Después de verlo alucinado,
engañosamente feliz y lúcido,
ella también quiso sentir lo mismo
.

 

De pronto apartó sus caderas calientes, sudorosas, imantadas de libido. Se soltó de mis manos y piernas, que se habían entrelazado como serpientes a su cuerpo, y sentándose bruscamente en el borde de la cama hizo una vehemente exigencia: "¡La próxima vez yo quiero probar eso!... Pues si usted la goza sin despelucarse, yo también puedo… Así me amañe o me raye... Y punto". Me extrañó su inusual lenguaje.
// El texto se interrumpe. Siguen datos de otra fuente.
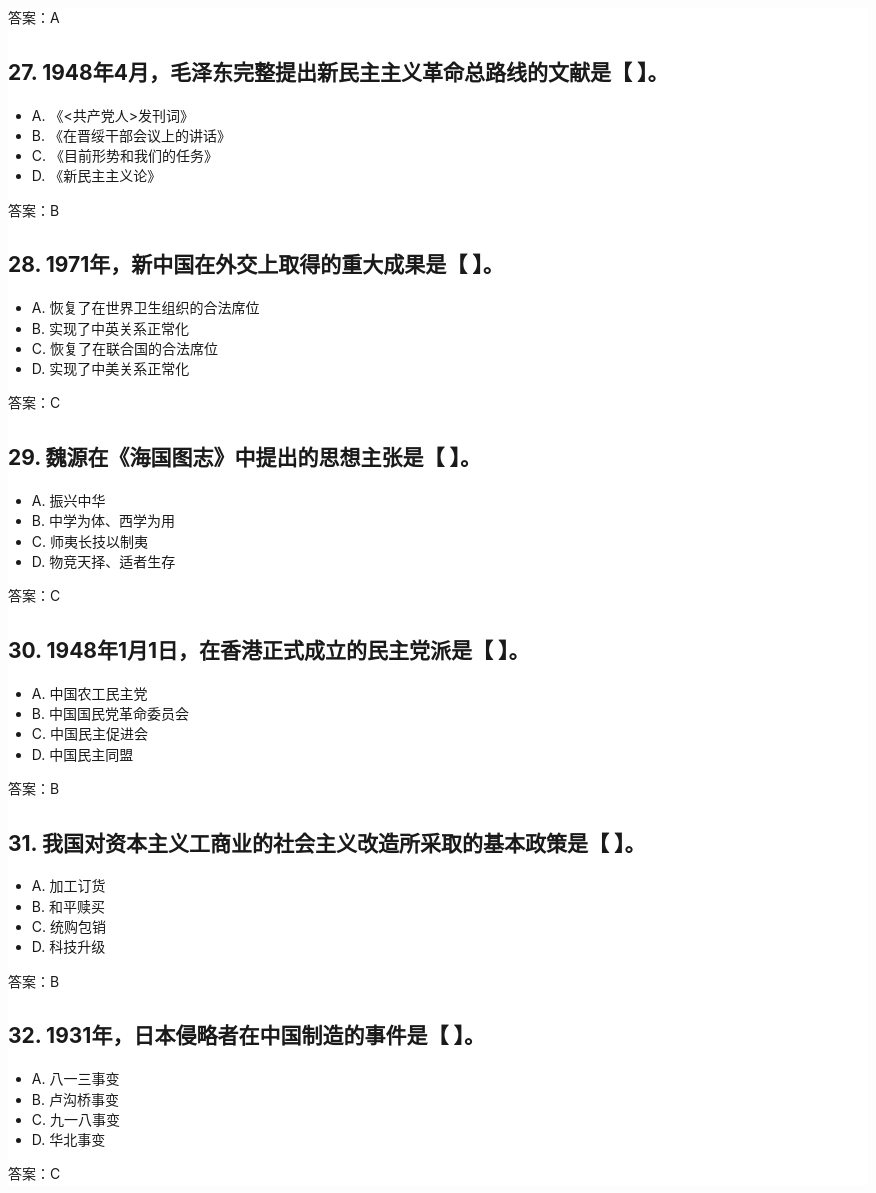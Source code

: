 答案：A

## 27. 1948年4月，毛泽东完整提出新民主主义革命总路线的文献是【 】。
 - A. 《<共产党人>发刊词》
 - B. 《在晋绥干部会议上的讲话》
 - C. 《目前形势和我们的任务》
 - D. 《新民主主义论》

答案：B

## 28. 1971年，新中国在外交上取得的重大成果是【 】。
 - A. 恢复了在世界卫生组织的合法席位
 - B. 实现了中英关系正常化
 - C. 恢复了在联合国的合法席位
 - D. 实现了中美关系正常化

答案：C

## 29. 魏源在《海国图志》中提出的思想主张是【 】。
 - A. 振兴中华
 - B. 中学为体、西学为用
 - C. 师夷长技以制夷
 - D. 物竞天择、适者生存

答案：C

## 30. 1948年1月1日，在香港正式成立的民主党派是【 】。
 - A. 中国农工民主党
 - B. 中国国民党革命委员会
 - C. 中国民主促进会
 - D. 中国民主同盟

答案：B

## 31. 我国对资本主义工商业的社会主义改造所采取的基本政策是【 】。
 - A. 加工订货
 - B. 和平赎买
 - C. 统购包销
 - D. 科技升级

答案：B

## 32. 1931年，日本侵略者在中国制造的事件是【 】。
 - A. 八一三事变
 - B. 卢沟桥事变
 - C. 九一八事变
 - D. 华北事变

答案：C
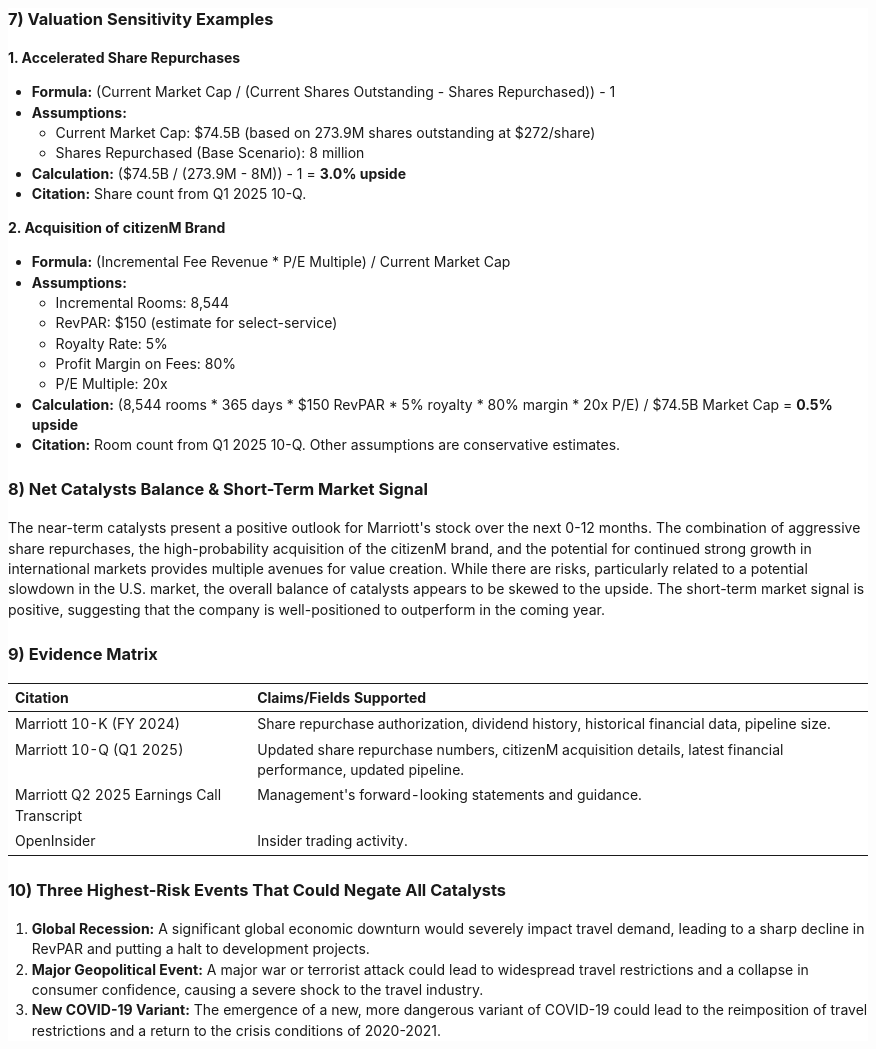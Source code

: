 ### **7) Valuation Sensitivity Examples**

**1. Accelerated Share Repurchases**

*   **Formula:** (Current Market Cap / (Current Shares Outstanding - Shares Repurchased)) - 1
*   **Assumptions:**
    *   Current Market Cap: $74.5B (based on 273.9M shares outstanding at $272/share)
    *   Shares Repurchased (Base Scenario): 8 million
*   **Calculation:** ($74.5B / (273.9M - 8M)) - 1 = **3.0% upside**
*   **Citation:** Share count from Q1 2025 10-Q.

**2. Acquisition of citizenM Brand**

*   **Formula:** (Incremental Fee Revenue * P/E Multiple) / Current Market Cap
*   **Assumptions:**
    *   Incremental Rooms: 8,544
    *   RevPAR: $150 (estimate for select-service)
    *   Royalty Rate: 5%
    *   Profit Margin on Fees: 80%
    *   P/E Multiple: 20x
*   **Calculation:** (8,544 rooms * 365 days * $150 RevPAR * 5% royalty * 80% margin * 20x P/E) / $74.5B Market Cap = **0.5% upside**
*   **Citation:** Room count from Q1 2025 10-Q. Other assumptions are conservative estimates.

### **8) Net Catalysts Balance & Short-Term Market Signal**

The near-term catalysts present a positive outlook for Marriott's stock over the next 0-12 months. The combination of aggressive share repurchases, the high-probability acquisition of the citizenM brand, and the potential for continued strong growth in international markets provides multiple avenues for value creation. While there are risks, particularly related to a potential slowdown in the U.S. market, the overall balance of catalysts appears to be skewed to the upside. The short-term market signal is positive, suggesting that the company is well-positioned to outperform in the coming year.

### **9) Evidence Matrix**

| Citation | Claims/Fields Supported |
| :--- | :--- |
| Marriott 10-K (FY 2024) | Share repurchase authorization, dividend history, historical financial data, pipeline size. |
| Marriott 10-Q (Q1 2025) | Updated share repurchase numbers, citizenM acquisition details, latest financial performance, updated pipeline. |
| Marriott Q2 2025 Earnings Call Transcript | Management's forward-looking statements and guidance. |
| OpenInsider | Insider trading activity. |

### **10) Three Highest-Risk Events That Could Negate All Catalysts**

1.  **Global Recession:** A significant global economic downturn would severely impact travel demand, leading to a sharp decline in RevPAR and putting a halt to development projects.
2.  **Major Geopolitical Event:** A major war or terrorist attack could lead to widespread travel restrictions and a collapse in consumer confidence, causing a severe shock to the travel industry.
3.  **New COVID-19 Variant:** The emergence of a new, more dangerous variant of COVID-19 could lead to the reimposition of travel restrictions and a return to the crisis conditions of 2020-2021.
No le dije nada, prendí otro en silencio y lanzándole unas bocanadas la dejé elucubrar mientras negaba con mi cabeza. No era común la ocurrencia en una veterana empleada de las comunidades religiosas, pero pensé que si jodía mucho al final ese era su bienparido "santo" asunto. Si por atrevimiento, felicidad, o ganas de qué sé yo… quería seguirme en los fumones, simplemente me daba lo mismo. Lo importante era que la negra disfrutara, entera, total; eso sí, sin perder los estribos, como le sucedía cada vez que probaba sus vinos. Y quizá fue por eso que decidí detenerla mucho tiempo en sus impulsos atravesados.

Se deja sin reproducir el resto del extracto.